- **Activity**
Give the number of lines in the records below that contain the word "License", and nothing more.

Stored data entries

-- Opening Marker --

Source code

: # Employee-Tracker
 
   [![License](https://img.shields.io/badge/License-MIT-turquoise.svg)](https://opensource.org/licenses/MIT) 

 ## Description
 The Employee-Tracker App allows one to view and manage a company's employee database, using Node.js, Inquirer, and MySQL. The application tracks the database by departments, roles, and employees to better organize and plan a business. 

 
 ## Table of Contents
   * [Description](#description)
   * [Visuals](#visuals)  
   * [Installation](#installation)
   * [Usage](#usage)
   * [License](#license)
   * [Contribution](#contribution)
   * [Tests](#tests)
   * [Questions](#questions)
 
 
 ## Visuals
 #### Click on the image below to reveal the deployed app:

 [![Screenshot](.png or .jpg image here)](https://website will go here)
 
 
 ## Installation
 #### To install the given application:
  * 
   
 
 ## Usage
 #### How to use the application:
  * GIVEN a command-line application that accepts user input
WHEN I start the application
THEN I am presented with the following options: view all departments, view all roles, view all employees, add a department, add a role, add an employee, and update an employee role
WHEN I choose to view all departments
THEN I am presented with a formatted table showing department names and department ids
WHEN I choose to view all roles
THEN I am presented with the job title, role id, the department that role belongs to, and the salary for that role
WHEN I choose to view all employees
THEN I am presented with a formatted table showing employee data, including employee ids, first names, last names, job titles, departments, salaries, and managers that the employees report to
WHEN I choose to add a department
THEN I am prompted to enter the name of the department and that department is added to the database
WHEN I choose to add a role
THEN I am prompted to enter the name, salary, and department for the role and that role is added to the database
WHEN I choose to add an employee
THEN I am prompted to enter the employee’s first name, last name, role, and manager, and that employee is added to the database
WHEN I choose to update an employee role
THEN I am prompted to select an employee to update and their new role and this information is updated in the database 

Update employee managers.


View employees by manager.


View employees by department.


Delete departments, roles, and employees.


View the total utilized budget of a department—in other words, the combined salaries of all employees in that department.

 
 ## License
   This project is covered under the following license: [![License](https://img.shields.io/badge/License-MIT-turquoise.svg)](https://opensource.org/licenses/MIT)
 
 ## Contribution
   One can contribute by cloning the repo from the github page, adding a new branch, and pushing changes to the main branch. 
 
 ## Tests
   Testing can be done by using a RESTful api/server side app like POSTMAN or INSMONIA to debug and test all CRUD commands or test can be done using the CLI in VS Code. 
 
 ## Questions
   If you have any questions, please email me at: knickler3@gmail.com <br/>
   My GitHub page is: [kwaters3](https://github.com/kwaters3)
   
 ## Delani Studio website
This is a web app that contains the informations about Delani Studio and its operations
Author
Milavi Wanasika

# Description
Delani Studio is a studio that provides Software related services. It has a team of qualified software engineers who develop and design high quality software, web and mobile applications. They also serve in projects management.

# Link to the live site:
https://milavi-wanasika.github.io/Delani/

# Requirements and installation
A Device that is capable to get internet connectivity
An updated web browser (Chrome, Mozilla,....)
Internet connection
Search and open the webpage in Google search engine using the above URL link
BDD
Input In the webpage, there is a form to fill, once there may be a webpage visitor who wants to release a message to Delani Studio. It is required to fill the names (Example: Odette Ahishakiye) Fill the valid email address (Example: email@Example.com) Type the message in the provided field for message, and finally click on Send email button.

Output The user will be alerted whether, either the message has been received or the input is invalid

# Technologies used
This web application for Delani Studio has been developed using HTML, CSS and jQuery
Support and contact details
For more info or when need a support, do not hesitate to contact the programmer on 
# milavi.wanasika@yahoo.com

-- Closing Marker --

- **Result**
4